**Work request**
There is material below. Print exactly the lines starting at the line with "# VisualizaÃ§Ã£o de Logs de Erros" and ending at the line with "Para visualizar quais", ends included, and no others.

**Supplied records**
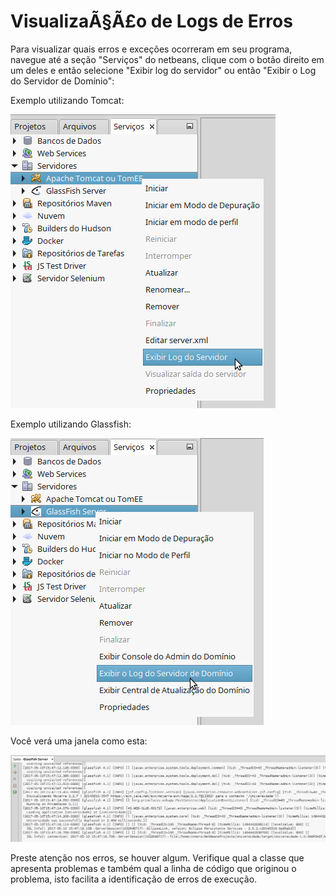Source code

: 
# VisualizaÃ§Ã£o de Logs de Erros

Para visualizar quais erros e exceções ocorreram em seu programa, navegue até a seção "Serviços" do netbeans, clique com o botão direito em um deles e então selecione "Exibir log do servidor" ou então "Exibir o Log do Servidor de Domínio":

Exemplo utilizando Tomcat:

![logtomcat.png](/assets/logtomcat.png)

Exemplo utilizando Glassfish:

![logglassfish.png](/assets/logglassfish.png)

Você verá uma janela como esta:

![logview.png](/assets/logview.png)

Preste atenção nos erros, se houver algum. Verifique qual a classe que apresenta problemas e também qual a linha de código que originou o problema, isto facilita a identificação de erros de execução.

**Response box**
# VisualizaÃ§Ã£o de Logs de Erros

Para visualizar quais erros e exceções ocorreram em seu programa, navegue até a seção "Serviços" do netbeans, clique com o botão direito em um deles e então selecione "Exibir log do servidor" ou então "Exibir o Log do Servidor de Domínio":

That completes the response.